(Material for this task Opens)

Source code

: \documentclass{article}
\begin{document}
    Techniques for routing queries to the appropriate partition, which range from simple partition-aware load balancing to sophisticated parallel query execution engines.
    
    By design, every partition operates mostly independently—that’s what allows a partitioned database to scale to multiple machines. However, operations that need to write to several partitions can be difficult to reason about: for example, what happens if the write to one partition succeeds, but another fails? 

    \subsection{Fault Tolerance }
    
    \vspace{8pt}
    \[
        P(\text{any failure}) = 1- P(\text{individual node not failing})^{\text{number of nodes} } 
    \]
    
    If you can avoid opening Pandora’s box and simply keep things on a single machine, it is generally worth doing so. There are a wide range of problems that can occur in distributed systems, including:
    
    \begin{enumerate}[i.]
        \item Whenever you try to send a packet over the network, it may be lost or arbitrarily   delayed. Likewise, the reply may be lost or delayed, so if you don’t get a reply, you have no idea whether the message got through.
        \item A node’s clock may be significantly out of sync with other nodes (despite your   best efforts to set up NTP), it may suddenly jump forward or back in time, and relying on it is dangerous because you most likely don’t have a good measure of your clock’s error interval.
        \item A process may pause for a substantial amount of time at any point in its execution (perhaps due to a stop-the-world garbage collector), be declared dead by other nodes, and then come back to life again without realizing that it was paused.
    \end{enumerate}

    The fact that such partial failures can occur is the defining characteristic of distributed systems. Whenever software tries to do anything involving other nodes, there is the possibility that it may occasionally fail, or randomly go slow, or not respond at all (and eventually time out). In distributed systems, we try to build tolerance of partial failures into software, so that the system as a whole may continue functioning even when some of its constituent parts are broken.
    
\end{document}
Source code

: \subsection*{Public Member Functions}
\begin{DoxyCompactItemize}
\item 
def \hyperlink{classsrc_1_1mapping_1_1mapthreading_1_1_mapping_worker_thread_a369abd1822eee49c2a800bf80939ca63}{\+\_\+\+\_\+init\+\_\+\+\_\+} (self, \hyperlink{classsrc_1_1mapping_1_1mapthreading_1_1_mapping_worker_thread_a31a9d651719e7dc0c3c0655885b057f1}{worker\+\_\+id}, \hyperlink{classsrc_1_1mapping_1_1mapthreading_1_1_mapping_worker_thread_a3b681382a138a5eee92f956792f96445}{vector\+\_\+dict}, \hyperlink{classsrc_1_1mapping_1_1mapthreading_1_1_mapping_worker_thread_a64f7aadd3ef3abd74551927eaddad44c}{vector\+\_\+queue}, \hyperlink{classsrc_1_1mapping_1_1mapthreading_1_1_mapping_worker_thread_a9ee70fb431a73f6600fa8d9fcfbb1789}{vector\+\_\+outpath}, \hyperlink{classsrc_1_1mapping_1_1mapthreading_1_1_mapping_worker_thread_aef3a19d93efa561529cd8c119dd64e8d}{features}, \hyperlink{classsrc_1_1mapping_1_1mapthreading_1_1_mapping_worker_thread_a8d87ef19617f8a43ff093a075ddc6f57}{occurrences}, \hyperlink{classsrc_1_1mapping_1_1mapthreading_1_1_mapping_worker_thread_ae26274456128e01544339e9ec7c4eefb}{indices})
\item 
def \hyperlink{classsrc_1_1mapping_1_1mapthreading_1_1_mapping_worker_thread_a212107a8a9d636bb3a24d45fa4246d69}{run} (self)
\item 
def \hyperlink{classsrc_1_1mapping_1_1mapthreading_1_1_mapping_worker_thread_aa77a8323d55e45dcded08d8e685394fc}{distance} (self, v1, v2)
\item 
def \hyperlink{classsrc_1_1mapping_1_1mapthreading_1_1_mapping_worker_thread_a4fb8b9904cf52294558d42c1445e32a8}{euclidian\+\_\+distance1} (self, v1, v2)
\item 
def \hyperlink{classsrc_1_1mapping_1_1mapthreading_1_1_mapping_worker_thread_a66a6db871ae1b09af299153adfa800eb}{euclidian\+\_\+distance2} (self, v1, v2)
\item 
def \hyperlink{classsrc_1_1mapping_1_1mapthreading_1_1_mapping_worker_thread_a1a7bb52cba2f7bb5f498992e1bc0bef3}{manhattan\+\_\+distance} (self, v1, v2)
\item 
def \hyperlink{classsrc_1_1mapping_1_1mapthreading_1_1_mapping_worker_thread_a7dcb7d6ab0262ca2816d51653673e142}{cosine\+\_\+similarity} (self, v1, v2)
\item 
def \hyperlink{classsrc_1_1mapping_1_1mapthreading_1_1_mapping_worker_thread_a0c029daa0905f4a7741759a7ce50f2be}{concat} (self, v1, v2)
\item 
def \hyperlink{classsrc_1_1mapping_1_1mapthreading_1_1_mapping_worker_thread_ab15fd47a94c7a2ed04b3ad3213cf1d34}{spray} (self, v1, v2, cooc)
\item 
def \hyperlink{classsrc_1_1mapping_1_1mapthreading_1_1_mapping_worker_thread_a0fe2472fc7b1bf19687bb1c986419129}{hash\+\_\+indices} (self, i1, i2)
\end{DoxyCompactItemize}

(Material for this task Closes)

Recopy the entries above exactly, with every line included.

Source code

: \documentclass{article}
\begin{document}
    Techniques for routing queries to the appropriate partition, which range from simple partition-aware load balancing to sophisticated parallel query execution engines.
    
    By design, every partition operates mostly independently—that’s what allows a partitioned database to scale to multiple machines. However, operations that need to write to several partitions can be difficult to reason about: for example, what happens if the write to one partition succeeds, but another fails? 

    \subsection{Fault Tolerance }
    
    \vspace{8pt}
    \[
        P(\text{any failure}) = 1- P(\text{individual node not failing})^{\text{number of nodes} } 
    \]
    
    If you can avoid opening Pandora’s box and simply keep things on a single machine, it is generally worth doing so. There are a wide range of problems that can occur in distributed systems, including:
    
    \begin{enumerate}[i.]
        \item Whenever you try to send a packet over the network, it may be lost or arbitrarily   delayed. Likewise, the reply may be lost or delayed, so if you don’t get a reply, you have no idea whether the message got through.
        \item A node’s clock may be significantly out of sync with other nodes (despite your   best efforts to set up NTP), it may suddenly jump forward or back in time, and relying on it is dangerous because you most likely don’t have a good measure of your clock’s error interval.
        \item A process may pause for a substantial amount of time at any point in its execution (perhaps due to a stop-the-world garbage collector), be declared dead by other nodes, and then come back to life again without realizing that it was paused.
    \end{enumerate}

    The fact that such partial failures can occur is the defining characteristic of distributed systems. Whenever software tries to do anything involving other nodes, there is the possibility that it may occasionally fail, or randomly go slow, or not respond at all (and eventually time out). In distributed systems, we try to build tolerance of partial failures into software, so that the system as a whole may continue functioning even when some of its constituent parts are broken.
    
\end{document}
Source code

: \subsection*{Public Member Functions}
\begin{DoxyCompactItemize}
\item 
def \hyperlink{classsrc_1_1mapping_1_1mapthreading_1_1_mapping_worker_thread_a369abd1822eee49c2a800bf80939ca63}{\+\_\+\+\_\+init\+\_\+\+\_\+} (self, \hyperlink{classsrc_1_1mapping_1_1mapthreading_1_1_mapping_worker_thread_a31a9d651719e7dc0c3c0655885b057f1}{worker\+\_\+id}, \hyperlink{classsrc_1_1mapping_1_1mapthreading_1_1_mapping_worker_thread_a3b681382a138a5eee92f956792f96445}{vector\+\_\+dict}, \hyperlink{classsrc_1_1mapping_1_1mapthreading_1_1_mapping_worker_thread_a64f7aadd3ef3abd74551927eaddad44c}{vector\+\_\+queue}, \hyperlink{classsrc_1_1mapping_1_1mapthreading_1_1_mapping_worker_thread_a9ee70fb431a73f6600fa8d9fcfbb1789}{vector\+\_\+outpath}, \hyperlink{classsrc_1_1mapping_1_1mapthreading_1_1_mapping_worker_thread_aef3a19d93efa561529cd8c119dd64e8d}{features}, \hyperlink{classsrc_1_1mapping_1_1mapthreading_1_1_mapping_worker_thread_a8d87ef19617f8a43ff093a075ddc6f57}{occurrences}, \hyperlink{classsrc_1_1mapping_1_1mapthreading_1_1_mapping_worker_thread_ae26274456128e01544339e9ec7c4eefb}{indices})
\item 
def \hyperlink{classsrc_1_1mapping_1_1mapthreading_1_1_mapping_worker_thread_a212107a8a9d636bb3a24d45fa4246d69}{run} (self)
\item 
def \hyperlink{classsrc_1_1mapping_1_1mapthreading_1_1_mapping_worker_thread_aa77a8323d55e45dcded08d8e685394fc}{distance} (self, v1, v2)
\item 
def \hyperlink{classsrc_1_1mapping_1_1mapthreading_1_1_mapping_worker_thread_a4fb8b9904cf52294558d42c1445e32a8}{euclidian\+\_\+distance1} (self, v1, v2)
\item 
def \hyperlink{classsrc_1_1mapping_1_1mapthreading_1_1_mapping_worker_thread_a66a6db871ae1b09af299153adfa800eb}{euclidian\+\_\+distance2} (self, v1, v2)
\item 
def \hyperlink{classsrc_1_1mapping_1_1mapthreading_1_1_mapping_worker_thread_a1a7bb52cba2f7bb5f498992e1bc0bef3}{manhattan\+\_\+distance} (self, v1, v2)
\item 
def \hyperlink{classsrc_1_1mapping_1_1mapthreading_1_1_mapping_worker_thread_a7dcb7d6ab0262ca2816d51653673e142}{cosine\+\_\+similarity} (self, v1, v2)
\item 
def \hyperlink{classsrc_1_1mapping_1_1mapthreading_1_1_mapping_worker_thread_a0c029daa0905f4a7741759a7ce50f2be}{concat} (self, v1, v2)
\item 
def \hyperlink{classsrc_1_1mapping_1_1mapthreading_1_1_mapping_worker_thread_ab15fd47a94c7a2ed04b3ad3213cf1d34}{spray} (self, v1, v2, cooc)
\item 
def \hyperlink{classsrc_1_1mapping_1_1mapthreading_1_1_mapping_worker_thread_a0fe2472fc7b1bf19687bb1c986419129}{hash\+\_\+indices} (self, i1, i2)
\end{DoxyCompactItemize}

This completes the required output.